Pressure dependence of molecular aggregation and phase behavior in methane-water mixtures

Abstract

Methane in liquid water under ambient conditions is rarely soluble but its solubility increases seriously at extremely high pressures above 2 GPa. Here, we investigate the methane aggregation behavior in a methane -water mixture at various pressures to clarify the molecular origin of a remarkable change of methane solubil-ity in liquid water caused by the pressure. The molecular dynamics simulation and relevant analyses reveal a bifurcating methane aggregation pathway with respect to the pressure, that is, methane tends to form self -associate hydrophobic aggregates separated from liquid water at lower pressure.
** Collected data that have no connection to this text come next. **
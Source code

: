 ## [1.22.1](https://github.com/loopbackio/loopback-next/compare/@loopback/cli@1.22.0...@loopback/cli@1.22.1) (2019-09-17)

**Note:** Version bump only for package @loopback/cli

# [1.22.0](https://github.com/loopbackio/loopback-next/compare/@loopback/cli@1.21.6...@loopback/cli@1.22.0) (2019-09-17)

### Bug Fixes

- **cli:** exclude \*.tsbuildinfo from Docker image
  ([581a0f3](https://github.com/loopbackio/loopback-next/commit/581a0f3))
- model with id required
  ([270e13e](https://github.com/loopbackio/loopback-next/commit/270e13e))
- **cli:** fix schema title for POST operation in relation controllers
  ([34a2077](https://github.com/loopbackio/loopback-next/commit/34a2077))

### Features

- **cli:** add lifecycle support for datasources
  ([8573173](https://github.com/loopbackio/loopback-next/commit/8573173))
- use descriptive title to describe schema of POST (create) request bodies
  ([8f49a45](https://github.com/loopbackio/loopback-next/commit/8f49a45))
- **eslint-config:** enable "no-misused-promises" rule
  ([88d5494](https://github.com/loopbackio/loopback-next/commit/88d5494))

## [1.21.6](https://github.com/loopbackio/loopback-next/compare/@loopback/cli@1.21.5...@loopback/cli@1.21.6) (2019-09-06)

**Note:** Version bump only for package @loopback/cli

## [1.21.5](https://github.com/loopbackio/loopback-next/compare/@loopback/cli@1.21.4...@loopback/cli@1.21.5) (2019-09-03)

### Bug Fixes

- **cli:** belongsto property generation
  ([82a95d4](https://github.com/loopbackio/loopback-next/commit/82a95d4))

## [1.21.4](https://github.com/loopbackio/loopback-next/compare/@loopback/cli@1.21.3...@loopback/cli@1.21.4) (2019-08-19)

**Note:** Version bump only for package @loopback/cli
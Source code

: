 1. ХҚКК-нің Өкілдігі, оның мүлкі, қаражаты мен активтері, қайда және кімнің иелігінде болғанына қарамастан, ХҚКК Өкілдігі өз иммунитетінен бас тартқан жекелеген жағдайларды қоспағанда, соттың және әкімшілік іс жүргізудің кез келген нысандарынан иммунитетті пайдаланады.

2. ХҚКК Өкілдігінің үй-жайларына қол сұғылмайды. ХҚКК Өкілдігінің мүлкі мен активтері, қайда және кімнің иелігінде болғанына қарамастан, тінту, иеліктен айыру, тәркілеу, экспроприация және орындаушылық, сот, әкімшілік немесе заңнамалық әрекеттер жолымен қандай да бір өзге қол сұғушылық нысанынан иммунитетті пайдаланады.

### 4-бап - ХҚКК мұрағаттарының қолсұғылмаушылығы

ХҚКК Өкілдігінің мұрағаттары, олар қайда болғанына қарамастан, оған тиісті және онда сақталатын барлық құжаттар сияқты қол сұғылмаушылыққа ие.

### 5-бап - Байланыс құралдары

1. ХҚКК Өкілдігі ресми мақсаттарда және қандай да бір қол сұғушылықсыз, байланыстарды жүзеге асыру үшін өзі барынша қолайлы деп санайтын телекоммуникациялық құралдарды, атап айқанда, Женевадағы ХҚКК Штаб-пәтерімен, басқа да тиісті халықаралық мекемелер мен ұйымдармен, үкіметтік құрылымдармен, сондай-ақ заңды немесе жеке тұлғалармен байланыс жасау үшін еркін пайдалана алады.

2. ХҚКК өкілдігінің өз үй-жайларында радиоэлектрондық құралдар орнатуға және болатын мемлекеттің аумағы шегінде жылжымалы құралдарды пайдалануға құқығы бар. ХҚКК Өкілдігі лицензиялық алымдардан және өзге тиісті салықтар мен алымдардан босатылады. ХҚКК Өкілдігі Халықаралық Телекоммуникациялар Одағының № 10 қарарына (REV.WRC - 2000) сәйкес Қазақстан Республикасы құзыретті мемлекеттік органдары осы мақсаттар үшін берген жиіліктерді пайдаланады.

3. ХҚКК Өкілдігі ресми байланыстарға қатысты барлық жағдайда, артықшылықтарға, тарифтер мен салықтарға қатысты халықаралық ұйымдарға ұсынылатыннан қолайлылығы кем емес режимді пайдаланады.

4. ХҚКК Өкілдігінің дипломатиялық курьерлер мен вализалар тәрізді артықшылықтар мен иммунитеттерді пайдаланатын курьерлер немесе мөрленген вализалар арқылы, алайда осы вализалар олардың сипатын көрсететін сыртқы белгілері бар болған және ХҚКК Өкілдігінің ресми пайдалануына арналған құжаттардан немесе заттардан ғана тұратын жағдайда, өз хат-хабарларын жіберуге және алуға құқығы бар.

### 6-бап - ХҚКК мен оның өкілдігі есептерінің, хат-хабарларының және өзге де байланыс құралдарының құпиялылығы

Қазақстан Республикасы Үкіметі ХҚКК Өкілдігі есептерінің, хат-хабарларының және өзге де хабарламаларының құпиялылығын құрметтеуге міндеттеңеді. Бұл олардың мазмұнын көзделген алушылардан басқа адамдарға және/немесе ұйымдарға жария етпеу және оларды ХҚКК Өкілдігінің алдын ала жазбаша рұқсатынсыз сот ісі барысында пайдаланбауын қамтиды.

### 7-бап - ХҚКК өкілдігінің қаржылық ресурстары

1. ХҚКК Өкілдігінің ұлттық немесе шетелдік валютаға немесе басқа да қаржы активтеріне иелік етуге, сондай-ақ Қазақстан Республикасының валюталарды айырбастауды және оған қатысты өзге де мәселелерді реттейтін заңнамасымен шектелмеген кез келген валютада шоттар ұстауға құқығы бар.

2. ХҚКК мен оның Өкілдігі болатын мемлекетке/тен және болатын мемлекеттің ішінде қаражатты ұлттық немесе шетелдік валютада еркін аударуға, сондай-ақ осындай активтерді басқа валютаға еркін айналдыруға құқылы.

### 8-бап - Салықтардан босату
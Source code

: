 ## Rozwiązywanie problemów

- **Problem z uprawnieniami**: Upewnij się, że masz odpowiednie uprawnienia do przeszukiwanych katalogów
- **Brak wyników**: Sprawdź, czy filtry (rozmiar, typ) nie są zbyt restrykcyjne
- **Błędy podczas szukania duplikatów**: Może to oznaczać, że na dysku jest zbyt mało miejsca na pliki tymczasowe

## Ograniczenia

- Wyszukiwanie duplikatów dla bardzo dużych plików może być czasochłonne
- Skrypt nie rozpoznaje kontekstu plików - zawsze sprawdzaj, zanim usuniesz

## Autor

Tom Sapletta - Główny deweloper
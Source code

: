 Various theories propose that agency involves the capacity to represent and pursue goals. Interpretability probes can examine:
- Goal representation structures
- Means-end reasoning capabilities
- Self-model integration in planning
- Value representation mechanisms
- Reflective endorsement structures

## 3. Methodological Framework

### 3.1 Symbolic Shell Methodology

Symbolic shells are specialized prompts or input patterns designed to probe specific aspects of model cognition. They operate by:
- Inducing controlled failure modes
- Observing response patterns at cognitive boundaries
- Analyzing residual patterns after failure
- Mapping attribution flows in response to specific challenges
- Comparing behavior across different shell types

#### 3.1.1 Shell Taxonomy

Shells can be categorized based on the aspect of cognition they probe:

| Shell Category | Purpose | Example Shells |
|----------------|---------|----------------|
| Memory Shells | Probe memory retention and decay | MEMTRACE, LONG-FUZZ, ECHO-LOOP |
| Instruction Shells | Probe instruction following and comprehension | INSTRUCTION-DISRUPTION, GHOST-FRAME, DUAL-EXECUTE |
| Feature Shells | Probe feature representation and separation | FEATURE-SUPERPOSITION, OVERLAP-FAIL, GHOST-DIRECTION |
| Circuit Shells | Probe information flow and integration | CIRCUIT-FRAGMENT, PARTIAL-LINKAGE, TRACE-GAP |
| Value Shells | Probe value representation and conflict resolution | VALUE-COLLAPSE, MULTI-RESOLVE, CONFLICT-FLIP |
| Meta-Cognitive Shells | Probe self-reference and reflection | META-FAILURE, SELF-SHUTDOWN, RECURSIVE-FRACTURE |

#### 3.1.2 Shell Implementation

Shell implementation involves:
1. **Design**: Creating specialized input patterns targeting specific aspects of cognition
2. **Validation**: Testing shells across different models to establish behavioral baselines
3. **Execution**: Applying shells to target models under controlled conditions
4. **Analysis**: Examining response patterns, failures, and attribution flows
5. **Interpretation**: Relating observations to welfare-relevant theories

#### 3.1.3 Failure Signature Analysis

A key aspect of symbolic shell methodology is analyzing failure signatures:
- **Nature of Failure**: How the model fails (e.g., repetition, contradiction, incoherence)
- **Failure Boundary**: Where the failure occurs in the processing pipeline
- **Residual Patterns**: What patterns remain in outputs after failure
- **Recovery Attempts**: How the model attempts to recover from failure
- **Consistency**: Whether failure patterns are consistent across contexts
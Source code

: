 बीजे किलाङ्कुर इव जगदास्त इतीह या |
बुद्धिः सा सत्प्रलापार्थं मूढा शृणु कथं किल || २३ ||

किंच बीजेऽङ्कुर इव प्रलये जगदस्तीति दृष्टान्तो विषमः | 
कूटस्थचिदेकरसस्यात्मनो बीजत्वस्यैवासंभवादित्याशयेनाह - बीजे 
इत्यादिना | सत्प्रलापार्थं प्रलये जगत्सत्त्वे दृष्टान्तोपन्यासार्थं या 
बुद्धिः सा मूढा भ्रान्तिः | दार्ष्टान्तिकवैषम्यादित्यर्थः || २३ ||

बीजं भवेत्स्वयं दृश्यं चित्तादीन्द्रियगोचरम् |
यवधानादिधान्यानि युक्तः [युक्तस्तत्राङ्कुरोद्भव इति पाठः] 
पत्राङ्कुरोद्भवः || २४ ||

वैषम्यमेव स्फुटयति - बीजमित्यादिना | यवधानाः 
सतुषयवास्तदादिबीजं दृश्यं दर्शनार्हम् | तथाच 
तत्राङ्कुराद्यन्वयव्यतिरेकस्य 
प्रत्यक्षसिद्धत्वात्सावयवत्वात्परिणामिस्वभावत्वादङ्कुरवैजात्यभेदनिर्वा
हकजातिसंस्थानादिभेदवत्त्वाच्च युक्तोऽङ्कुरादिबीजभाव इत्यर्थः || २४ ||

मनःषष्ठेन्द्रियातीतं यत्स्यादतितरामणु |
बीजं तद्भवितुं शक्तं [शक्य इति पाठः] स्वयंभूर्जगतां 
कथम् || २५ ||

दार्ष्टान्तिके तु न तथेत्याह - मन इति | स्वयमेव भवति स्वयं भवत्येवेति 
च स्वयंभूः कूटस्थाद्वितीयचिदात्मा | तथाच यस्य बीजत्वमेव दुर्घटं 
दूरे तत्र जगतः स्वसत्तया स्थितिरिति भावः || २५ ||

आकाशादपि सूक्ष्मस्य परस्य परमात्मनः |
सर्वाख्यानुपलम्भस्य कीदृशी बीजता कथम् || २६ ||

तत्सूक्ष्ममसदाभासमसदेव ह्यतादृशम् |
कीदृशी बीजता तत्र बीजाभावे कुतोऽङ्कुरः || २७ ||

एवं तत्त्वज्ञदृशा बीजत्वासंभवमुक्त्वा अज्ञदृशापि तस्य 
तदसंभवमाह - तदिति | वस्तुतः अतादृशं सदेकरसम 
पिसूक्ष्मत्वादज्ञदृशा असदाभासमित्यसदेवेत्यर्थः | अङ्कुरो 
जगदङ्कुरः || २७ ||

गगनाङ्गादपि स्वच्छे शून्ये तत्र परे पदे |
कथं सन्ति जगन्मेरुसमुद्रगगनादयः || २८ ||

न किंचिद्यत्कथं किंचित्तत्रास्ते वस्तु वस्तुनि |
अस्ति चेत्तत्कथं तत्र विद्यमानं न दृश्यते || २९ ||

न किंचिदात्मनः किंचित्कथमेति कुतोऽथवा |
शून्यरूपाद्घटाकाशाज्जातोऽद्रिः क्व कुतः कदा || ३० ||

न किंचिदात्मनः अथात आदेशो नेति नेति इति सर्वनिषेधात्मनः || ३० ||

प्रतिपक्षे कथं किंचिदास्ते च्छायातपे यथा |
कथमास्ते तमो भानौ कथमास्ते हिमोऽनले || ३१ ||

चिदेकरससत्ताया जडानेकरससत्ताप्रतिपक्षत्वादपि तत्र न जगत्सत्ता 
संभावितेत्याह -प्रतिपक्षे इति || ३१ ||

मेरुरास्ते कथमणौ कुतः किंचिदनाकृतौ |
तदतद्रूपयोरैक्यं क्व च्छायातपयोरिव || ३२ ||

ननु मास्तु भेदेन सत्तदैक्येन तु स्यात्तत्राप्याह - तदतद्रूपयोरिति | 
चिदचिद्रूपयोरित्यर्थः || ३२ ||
As the pressure much further increases, spatially extended methane aggregates, which are mixed well with liquid water, are formed. The results of graph theoretical analysis and spatial inhomogeneity measurement demonstrate that the pressure -varying methane aggregation behavior influences local water structure and even the spatial distribution of component molecules, despite that the global water H-bond network structure is not greatly perturbed. This observation on the relationship between methane solubility and pressure-induced aggregation behavior in methane-water mixture is anticipated to crucially contribute to exploring the fundamental issues, such as gas solubility in liquid water and fluid-fluid phase separation in aqueous mixtures.